I'm a big fan of Simplenote, the iOS app is great but the OSX app, not so much. I had been using nvAlt as a client as it supports all the features that the official client does plus it allows you to take a plain text copy locally which can be opened with an external editor (like atom). The issue I had with this approach was that if you made a change on your phone, you had to open and sync with nvAlt prior to editing the local text file which sometimes can catch you out and create conflicts.

I wanted to create my own solution where I could manually (and schedule with cron) a sync of my local text files and Simplenote. I've been running this for a few weeks now, most of the bugs are squashed, so here we have it snsync !

Installation

At the moment there is no packaging, so either download the latest release or use git:

$git clone https://github.com/linickx/snsync.git

Once unpacked, you'll need a configuration file. By default, you need ~/.snsync but the command line options do allow to select another file, the minimal info needed is a username and password:

    [snsync]
    cfg_sn_username = me@here.com
    cfg_sn_password = secret

IMPORTANT! Protect your .snsync file with the correct permissions and disk encryption.

Usage

Usage is simple... The following options are available:

    $./snsync -h

    Usage: snsync [OPTIONS]

    OPTIONS:
     -h, --help         Help!
     -d, --dry-run      Dry Run Mode (no changes made/saved)
     -s, --silent       Silent Mode (no std output)
     -c, --config=      Config file to read (default: ~/.snsync)
    $

For example: just snsync on it's own should work, but something like this can be used for cron: snsync -s --config=something.txt

I'm using this against my Simplenote store of about 1,000 notes, the first full sync will take a long time (mine -> approx 15mins) you will also find a high number of HTTP ERRORS reported, just wait and re-run the script, missed notes will be downloaded.

NOTE The --silent switch will run quicker, that's due to a delay needing to be added for proper console output.
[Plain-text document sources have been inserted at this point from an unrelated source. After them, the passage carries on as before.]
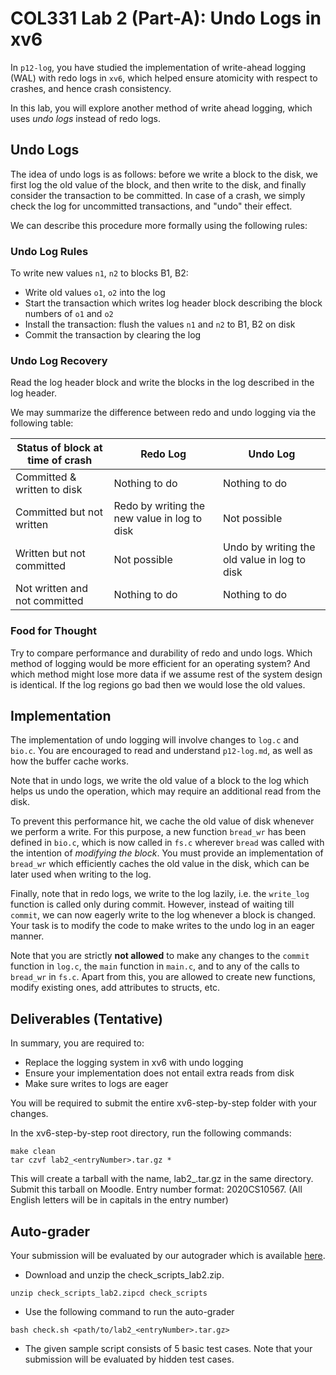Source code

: # COL331 Lab 2 (Part-A): Undo Logs in xv6
In `p12-log`, you have studied the implementation of write-ahead logging (WAL)
with redo logs in `xv6`, which helped ensure atomicity with respect to crashes,
and hence crash consistency.

In this lab, you will explore another method of write ahead logging, which uses
_undo logs_ instead of redo logs. 

## Undo Logs
The idea of undo logs is as follows: before we write a block to the disk, we
first log the old value of the block, and then write to the disk, and finally
consider the transaction to be committed. In case of a crash, we simply check
the log for uncommitted transactions, and "undo" their effect. 

We can describe this procedure more formally using the following rules:

### Undo Log Rules 
To write new values `n1`, `n2` to blocks B1, B2:

- Write old values `o1`, `o2` into the log
- Start the transaction which writes log header block describing the block
  numbers of `o1` and `o2`
- Install the transaction: flush the values `n1` and `n2` to B1, B2 on disk 
- Commit the transaction by clearing the log

### Undo Log Recovery

Read the log header block and write the blocks in the log described in the log header.

We may summarize the difference between redo and undo logging via the following table: 

| Status of block at time of crash  | Redo Log | Undo Log |
| --------------------------------- | -------------| ------- |
| Committed & written to disk       | Nothing to do | Nothing to do |
| Committed but not written         | Redo by writing the new value in log to disk | Not possible |
| Written but not committed         | Not possible | Undo by writing the old value in log to disk |
| Not written and not committed     | Nothing to do | Nothing to do |

### Food for Thought
Try to compare performance and durability of redo and undo logs. Which method
of logging would be more efficient for an operating system? And which method
might lose more data if we assume rest of the system design is identical. 
If the log regions go bad then we would lose the old values.

## Implementation
The implementation of undo logging will involve changes to `log.c` and `bio.c`.
You are encouraged to read and understand `p12-log.md`, as well as how the
buffer cache works. 

Note that in undo logs, we write the old value of a block to the log which
helps us undo the operation, which may require an additional read from the
disk.


To prevent this performance hit, we cache the old value of disk whenever we
perform a write. For this purpose, a new function `bread_wr` has been defined
in `bio.c`, which is now called in `fs.c` wherever `bread` was called with the
intention of *modifying the block*. You must provide an implementation of
`bread_wr` which efficiently caches the old value in the disk, which can be
later used when writing to the log. 

Finally, note that in redo logs, we write to the log lazily, i.e. the
`write_log` function is called only during commit. However, instead of waiting
till `commit`, we can now eagerly write to the log whenever a block is changed.
Your task is to modify the code to make writes to the undo log in an eager
manner.

Note that you are strictly **not allowed** to make any changes to the `commit`
function in `log.c`, the `main` function in `main.c`, and to any of the calls
to `bread_wr` in `fs.c`. Apart from this, you are allowed to create new
functions, modify existing ones, add attributes to structs, etc.  

## Deliverables (Tentative)
In summary, you are required to:
- Replace the logging system in xv6 with undo logging
- Ensure your implementation does not entail extra reads from disk
- Make sure writes to logs are eager

You will be required to submit the entire xv6-step-by-step folder with your changes. 

In the xv6-step-by-step root directory, run the following commands:

```
make clean
tar czvf lab2_<entryNumber>.tar.gz *
```
 
This will create a tarball with the name, lab2_<entryNumber>.tar.gz in the same directory. Submit this tarball on Moodle. Entry number format: 2020CS10567. (All English letters will be in capitals in the
entry number)

## Auto-grader

Your submission will be evaluated by our autograder which is available
[here](https://csciitd-my.sharepoint.com/:u:/g/personal/jcs222656_iitd_ac_in/EUFR-OxqFJRGrxDwG2eK8m0BPLuuo4-nQ-HH5o5_4jAzig).

- Download and unzip the check_scripts_lab2.zip.
```
unzip check_scripts_lab2.zipcd check_scripts
```

- Use the following command to run the auto-grader
```
bash check.sh <path/to/lab2_<entryNumber>.tar.gz>
```
  
- The given sample script consists of 5 basic test cases. Note that your submission will be evaluated by hidden test cases.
No warranty is offered, use this at your own risk; I use this for my "production" notes but I always keep backups. The recommended approach is to manually download all your notes for a backup, then use the --dry-run option to observe changes until you are happy.

Enjoy!

If you have any issues or questions, please raise them on github, pull requests are welcome, I've already opened a few issues to show the next features/things I'd like to do.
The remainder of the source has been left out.